Perşembe, Şubat 11

Yorgunum, hastayım..

Geçen haftayı dolu dolu okulda çalışarak geçirdim. Hafta sonunda; Cumartesi günü, bisiklet kiralayıp gezmek istedim, her zaman uğradığım spor mağazası kar nedeniyle kaldırmışlar tüm bisikletleri, Mart da gel dedi. İyi dedim biraz yürüyüş yaptım. Ordan Türk arkadaşları ziyarete Piast'a geçtim. Ordan çok geç olmadan yurda döndüm. Akşam yemeği için Taiwanlı arkadaşımı (Shennen) yemeğe davet ettim. Birlikte kuru fasulye ve pilav pişirip yedik. Pek sevdi fasulenin sosunu. Yoğurtla ilk kez akşam yemeği yemiş, çok enteresan geldi ama sevdi lezzetlerimizi. Bense onun lezzetlerini yiyemiyorum bile.. :) sadece "Starch ball" denen bir çikolatalı içecekleri var onu sevdim. Onun da nişasta tadı içtikten sonra ağızdan gitmiyor, kötü bir his bırakıyor, damak tadımı değiştirsin diye ekstra şeyler yedim üstüne, diğer başka ilginç yemeği, yosunlu çorba. ıııığğğğğğ. Sanki deniz suyunu almış koymuş ateşe, aynı koku, birde çılbır gibi kırmış yumurtaları suya.. yüzüp duruyorlar içinde. Kokusunu alınca tatmaya gerek kalmadı. Biraz ayıp ettim, normalde de yumurta yemeyen bir insan olduğum için sıyrılması kolay oldu.
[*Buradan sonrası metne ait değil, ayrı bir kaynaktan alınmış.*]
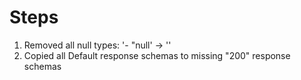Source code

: # Steps

1. Removed all null types: '- "null' -> ''
2. Copied all Default response schemas to missing "200" response schemas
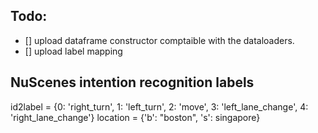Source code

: ## Todo:
- [] upload dataframe constructor comptaible with the dataloaders.
- [] upload label mapping

## NuScenes intention recognition labels
 id2label = {0: 'right_turn', 1: 'left_turn', 2: 'move', 3: 'left_lane_change', 4: 'right_lane_change'}
 location = {'b': "boston", 's': singapore} 

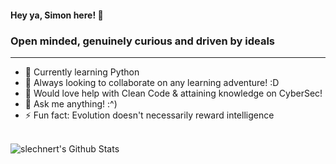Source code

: #### Hey ya, Simon here! 👋

### Open minded, genuinely curious and driven by ideals

------
- 🌱 Currently learning Python
- 👯 Always looking to collaborate on any learning adventure! :D
- 🤔 Would love help with Clean Code & attaining knowledge on CyberSec!
- 💬 Ask me anything! :^)
- ⚡ Fun fact: Evolution doesn't necessarily reward intelligence

<br>

<img align="left" alt="slechnert's Github Stats" src="https://github-readme-stats.slechnert.vercel.app/api?username=slechnert&show_icons=true&hide_border=true" />
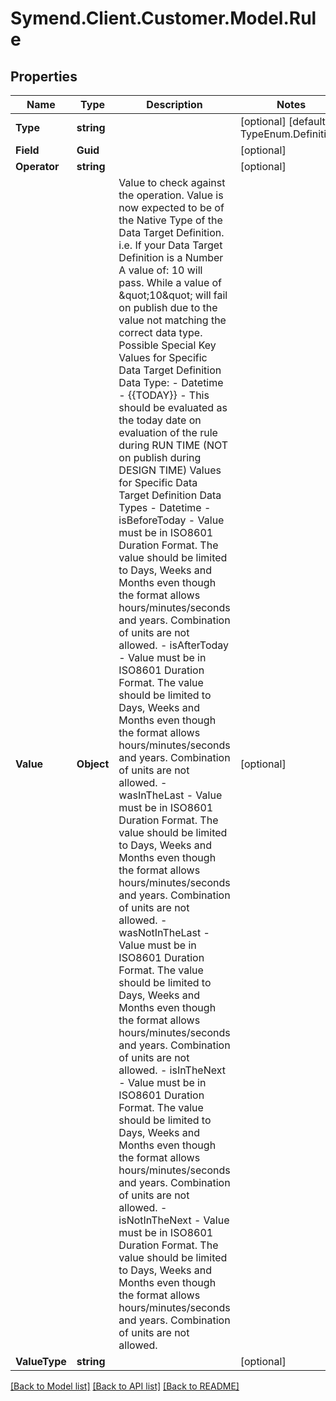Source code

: # Symend.Client.Customer.Model.Rule

## Properties

Name | Type | Description | Notes
------------ | ------------- | ------------- | -------------
**Type** | **string** |  | [optional] [default to TypeEnum.Definition]
**Field** | **Guid** |  | [optional] 
**Operator** | **string** |  | [optional] 
**Value** | **Object** | Value to check against the operation. Value is now expected to be of the Native Type of the Data Target Definition.  i.e. If your Data Target Definition is a Number A value of: 10 will pass. While a value of \&quot;10\&quot; will fail on publish due to the value not matching the correct data type.  Possible Special Key Values for Specific Data Target Definition Data Type: - Datetime   - {{TODAY}} - This should be evaluated as the today date on evaluation of the rule during RUN TIME (NOT on publish during DESIGN TIME)    Values for Specific Data Target Definition Data Types - Datetime   - isBeforeToday - Value must be in ISO8601 Duration Format. The value should be limited to Days, Weeks and Months even though the format allows hours/minutes/seconds and years. Combination of units are not allowed.   - isAfterToday - Value must be in ISO8601 Duration Format. The value should be limited to Days, Weeks and Months even though the format allows hours/minutes/seconds and years. Combination of units are not allowed.   - wasInTheLast - Value must be in ISO8601 Duration Format. The value should be limited to Days, Weeks and Months even though the format allows hours/minutes/seconds and years. Combination of units are not allowed.   - wasNotInTheLast - Value must be in ISO8601 Duration Format. The value should be limited to Days, Weeks and Months even though the format allows hours/minutes/seconds and years. Combination of units are not allowed.   - isInTheNext - Value must be in ISO8601 Duration Format. The value should be limited to Days, Weeks and Months even though the format allows hours/minutes/seconds and years. Combination of units are not allowed.   - isNotInTheNext - Value must be in ISO8601 Duration Format. The value should be limited to Days, Weeks and Months even though the format allows hours/minutes/seconds and years. Combination of units are not allowed. | [optional] 
**ValueType** | **string** |  | [optional] 

[[Back to Model list]](../README.md#documentation-for-models) [[Back to API list]](../README.md#documentation-for-api-endpoints) [[Back to README]](../README.md)

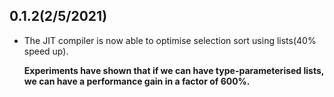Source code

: ## 0.1.2(2/5/2021)

- The JIT compiler is now able to optimise selection sort using lists(40% speed up).

  **Experiments have shown that if we can have type-parameterised lists, we can have
  a performance gain in a factor of 600%.**

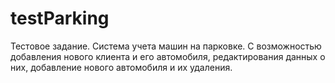 # testParking
Тестовое задание. Система учета машин на парковке. С возможностью добавления нового клиента и его автомобиля, редактирования данных о них, добавление нового автомобиля и их удаления.

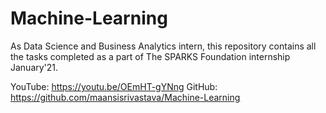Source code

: # Machine-Learning
As Data Science and Business Analytics intern, this repository contains all the tasks completed as a part of The SPARKS Foundation internship January'21.

YouTube: https://youtu.be/OEmHT-gYNng
GitHub: https://github.com/maansisrivastava/Machine-Learning

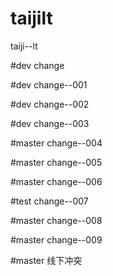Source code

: # taijilt
taiji--lt

#dev change

#dev change--001

#dev change--002

#dev change--003

#master change--004

#master change--005

#master change--006

#test change--007

#master change--008

#master change--009

#master 线下冲突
Vejeteryanım dedim ama sadece balık yiyebiliyorum dedim. (Balık yediğimi söylemekteki amacım konuyu kapatmaktı ama!) Çıkarttı geldi balık cipsini.. :)))) O kadar küçük minicik balıkları kurutmuşlar cips yapmışlar. 1 cm'lik balığın tüm detayları belli çiğ gibi duruyor. Onu da tatmaya cesaret edemedim reddetmek zorunda kaldım. Çok kötü bir misafirim :))) Farklı tatlara açık bir insanım ama sanırım uzak doğunun tatlarına pek değil..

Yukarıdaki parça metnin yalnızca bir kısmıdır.